ANALISIS SENTIMEN MASYARAKAT TERHADAP PINJAMAN ONLINE DI APLIKASI X MENGGUNAKAN LONG SHORT-TERM MEMORY
DOI:
https://doi.org/10.58217/ipsikom.v13i2.95Keywords:
Analysis, LSTM, Online Loans, SentimentAbstract
The development of online loans in Indonesia has led to various public opinions spread across social media, one of which is the X platform. This research aims to analyze public sentiment towards online loans using the Long Short-Term Memory (LSTM) method.

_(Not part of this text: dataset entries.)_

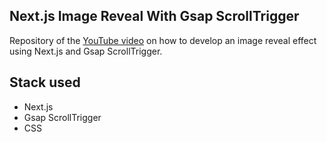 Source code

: ## Next.js Image Reveal With Gsap ScrollTrigger

Repository of the [YouTube video](https://youtu.be/OYrodTmMyKE) on how to develop an image reveal effect using Next.js and Gsap ScrollTrigger.

## Stack used

- Next.js
- Gsap ScrollTrigger
- CSS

The data used consists of 702 Indonesian tweets collected through a crawling process with Tweet Harvest. Of these, 480 tweets were classified as positive sentiment and 222 as negative. The research process includes preprocessing, manual labeling, model training, and evaluation stages. The model was built using Sequential architecture from Keras, consisting of embedding layer, LSTM layer 128 units, 30% dropout, and output layer with softmax activation function. The model was trained using 562 tweets as training data and 140 tweets as validation data with a ratio of 80:20, for 10 epochs and batch size 64. The final evaluation using the entire dataset resulted in 92.59% accuracy, with 79.06% precision, 79.43% recall, and 79.14% F1-score. These results show that LSTM is able to classify sentiment stably and effectively, and has strong potential in sentiment analysis on short text data such as tweets.